Tra le impronte trovate ci sono quelle di Martina Gentile, la figlia della maestra Laura Bonafede, storica amante dell'ex capo di Cosa Nostra, da una settimana agli arresti domiciliari con le accuse di favoreggiamento e procurata inosservanza della pena. La giovane donna, che ha evitato il carcere perché madre di una bimba di tre anni, ritenuta dagli investigatori palermitani una delle postine del boss ricercato, ha lasciato le sue tracce su uno dei dvd trovati nel covo. Gli investigatori, coordinati dalla Procura di Palermo, stanno cercando di capire se la ragazza abbia per conto del boss svolto “missioni” a Palermo. Dalle indagini è emerso che la donna sarebbe più volte andata nel capoluogo fingendo al lavoro di stare male.

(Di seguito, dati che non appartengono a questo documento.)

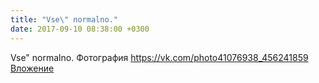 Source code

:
 ```yaml
---
title: "Vse\" normalno."
date: 2017-09-10 08:38:00 +0300
---
```


Vse" normalno.
Фотография
<a class="vk-attach" href="https://vk.com/photo41076938_456241859">https://vk.com/photo41076938_456241859</a>
<a class="vk-attach" href="https://vk.com/photo41076938_456241859">Вложение</a>
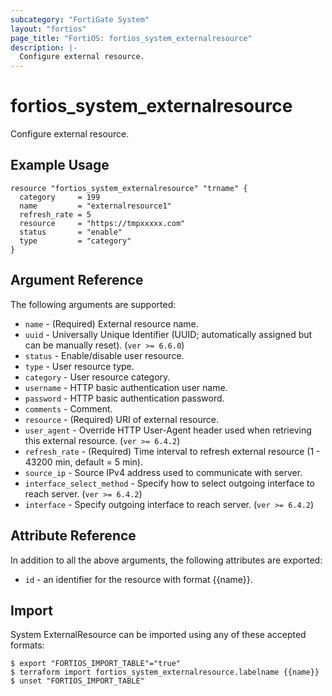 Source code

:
 ```yaml
---
subcategory: "FortiGate System"
layout: "fortios"
page_title: "FortiOS: fortios_system_externalresource"
description: |-
  Configure external resource.
---
```


# fortios_system_externalresource
Configure external resource.

## Example Usage

```hcl
resource "fortios_system_externalresource" "trname" {
  category     = 199
  name         = "externalresource1"
  refresh_rate = 5
  resource     = "https://tmpxxxxx.com"
  status       = "enable"
  type         = "category"
}
```

## Argument Reference

The following arguments are supported:

* `name` - (Required) External resource name.
* `uuid` - Universally Unique Identifier (UUID; automatically assigned but can be manually reset). (`ver >= 6.6.0`)
* `status` - Enable/disable user resource.
* `type` - User resource type.
* `category` - User resource category.
* `username` - HTTP basic authentication user name.
* `password` - HTTP basic authentication password.
* `comments` - Comment.
* `resource` - (Required) URI of external resource.
* `user_agent` - Override HTTP User-Agent header used when retrieving this external resource. (`ver >= 6.4.2`)
* `refresh_rate` - (Required) Time interval to refresh external resource (1 - 43200 min, default = 5 min).
* `source_ip` - Source IPv4 address used to communicate with server.
* `interface_select_method` - Specify how to select outgoing interface to reach server. (`ver >= 6.4.2`)
* `interface` - Specify outgoing interface to reach server. (`ver >= 6.4.2`)


## Attribute Reference

In addition to all the above arguments, the following attributes are exported:
* `id` - an identifier for the resource with format {{name}}.

## Import

System ExternalResource can be imported using any of these accepted formats:
```
$ export "FORTIOS_IMPORT_TABLE"="true"
$ terraform import fortios_system_externalresource.labelname {{name}}
$ unset "FORTIOS_IMPORT_TABLE"
```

Grazie alle impronte digitali i carabinieri sperano di risalire agli altri contatti del boss. Dalle indagini emerge, comunque, che Messina Denaro ha vissuto a Campobello, paese a pochi chilometri dalla sua cittadina d’origine Castelvetrano, fin dal 2017. E che soprattutto prima della malattia che l’ha poi ucciso avrebbe condotto una esistenza quasi normale nonostante fosse il latitante più ricercato d’Italia.